/TPN

Tubelet Proposal Network

Primary LanguagePythonMIT LicenseMIT

TPN: Tubelet Proposal Network

Introduction

TPN, short for Tubelet Proposal Network, is a deep learning framework for video object detection, originally designed for ImageNet VID dataset.

This framework mainly contains two components shown below: TPN Framework

The Tubelet Proposal Network generates hundreds of tubelet proposals based on static image box proposals, and the Encoder-decoder LSTM encodes the tubelet visual features into memory and decodes the information to classify each tubelet box proposal into different classes. More details in the paper in CVPR 2017.

Citation

If you are using the TPN code in your project, please cite the following publication.

@inproceedings{kang2017tpn,
  title={Object Detection in Videos with Tubelet Proposal Networks},
  author={Kang, Kai and Li, Hongsheng and Xiao, Tong and Ouyang, Wanli and Yan, Junjie and Liu, Xihui and Wang, Xiaogang},
  Booktitle = {CVPR},
  Year = {2017}
}

Installations

Dependencies

  1. Faster R-CNN
  2. vdetlib
  3. Caffe with MPI
  4. TensorFlow v0.8

Instructions

>> # clone this repository
>> git clone --recursive git@github.com:myfavouritekk/TPN.git
>> # compile external dependencies
>> cd $TPNROOT/external/vdetlib && make
>> cd $TPNROOT/external/py-faster-rcnn/lib/ && make
>> # compile caffe with MPI
>> cd $TPNROOT/external/caffe-mpi
>> mkdir build && cd build
>> cmake .. && make -j

Usage

  1. Generate .vid file
>> python TPN/external/vdetlib/tools/gen_vid_proto_file.py vid_name root_dir out_file
  1. Generate static proposals
    1. static proposals for ImageNet VID generated with ResNet RPN.
    2. Generating the .box file for region proposals proposal files contains two fields: boxes contains box proposals, images contains image frame names.
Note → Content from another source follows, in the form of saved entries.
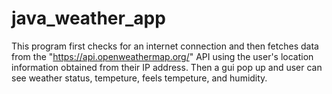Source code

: ﻿# java_weather_app

This program first checks for an internet connection and then fetches data from the "https://api.openweathermap.org/" API using the user's location information obtained from their IP address.
Then a gui pop up and user can see weather status, tempeture, feels tempeture, and humidity.
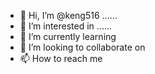 - 👋 Hi, I’m @keng516 ......
- 👀 I’m interested in ......
- 🌱 I’m currently learning 
- 💞️ I’m looking to collaborate on 
- 📫 How to reach me 

<!---
keng516/keng516 is a ✨ special ✨ repository because its `README.md` (this file) appears on your GitHub profile.
You can click the Preview link to take a look at your changes.
--->
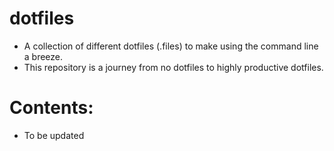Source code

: # dotfiles
* A collection of different dotfiles (.files) to make using the command line a breeze. 
* This repository is a journey from no dotfiles to highly productive dotfiles.

# Contents:
* To be updated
The images can be the following forms: video_name/frame_name, subset/video_name/frame_name.
>> python tools/data/box_proto_from_proposals.py proposal_file vid_root save_dir
  1. Generating tubelets with TPN:
    1. Download CVPR 2017 models and extract to CVPR2017_models.
    2. generating tubelets with multiple GPUs:
>> cat video_list.txt | parallel -j 8 python tools/propagate/sequence_roi_propagation.py /path/to/vids/{}.vid /path/to/boxes/{}.box /path/to/save/track/dir --def CVPR2017_models/tpn/googlenet/deploy.prototxt --param CVPR2017_models/tpn/googlenet/hkbn_4d_fast_rcnn_det2_vid1_resnet_rpn_sequence_roi_length_5_iter_120000.caffemodel --bbox_mean CVPR2017_models/tpn/googlenet/vid_2015_train_20_length_5_gt_mean.pkl --bbox_std CVPR2017_models/tpn/googlenet/vid_2015_train_20_length_5_gt_std.pkl --bbox_pred_layer bbox_pred_vid_pair_roi --length 20 --sample_rate 20 --cfg experiments/cfgs/resnet_rpn.yml --num_per_batch 150 --job {%} --gpus {0..7}
  1. Detection:
>> python TPN/tools/propagate/track_propagation.py vid_file track_file save_file --def CVPR2017_models/vid/depoly.prototxt --net CVPR2017_models/vid/hkbn_4d_fast_rcnn_vid_only_iter_90000.caffemodel --crf TPN/experiments/cfgs/craft.yml --num_per_batch 300 --bbox_mean CVPR2017_models/vid/vid_2015_train_20_bbox_means.pkl --bbox_std CVPR2017_models/vid/vid_2015_train_20_bbox_stds.pkl

Beyond demo

  1. Generating the .vid file for a video
>> python external/vdetlib/tools/gen_vid_proto_file.py vid_name root_dir out_file.vid
  1. Generating the .box file for region proposals proposal files contains two fields: boxes contains box proposals, images contains image frame names. The images can be the following forms: video_name/frame_name, subset/video_name/frame_name.
>> python tools/data/box_proto_from_proposals.py proposal_file vid_root save_dir

Models

  1. TPN models in CVPR2017_models
  2. Detection models in CVPR2017_models

Links

  1. PDF
  2. Poster
  3. Demo video

License

TPN is released under the MIT License.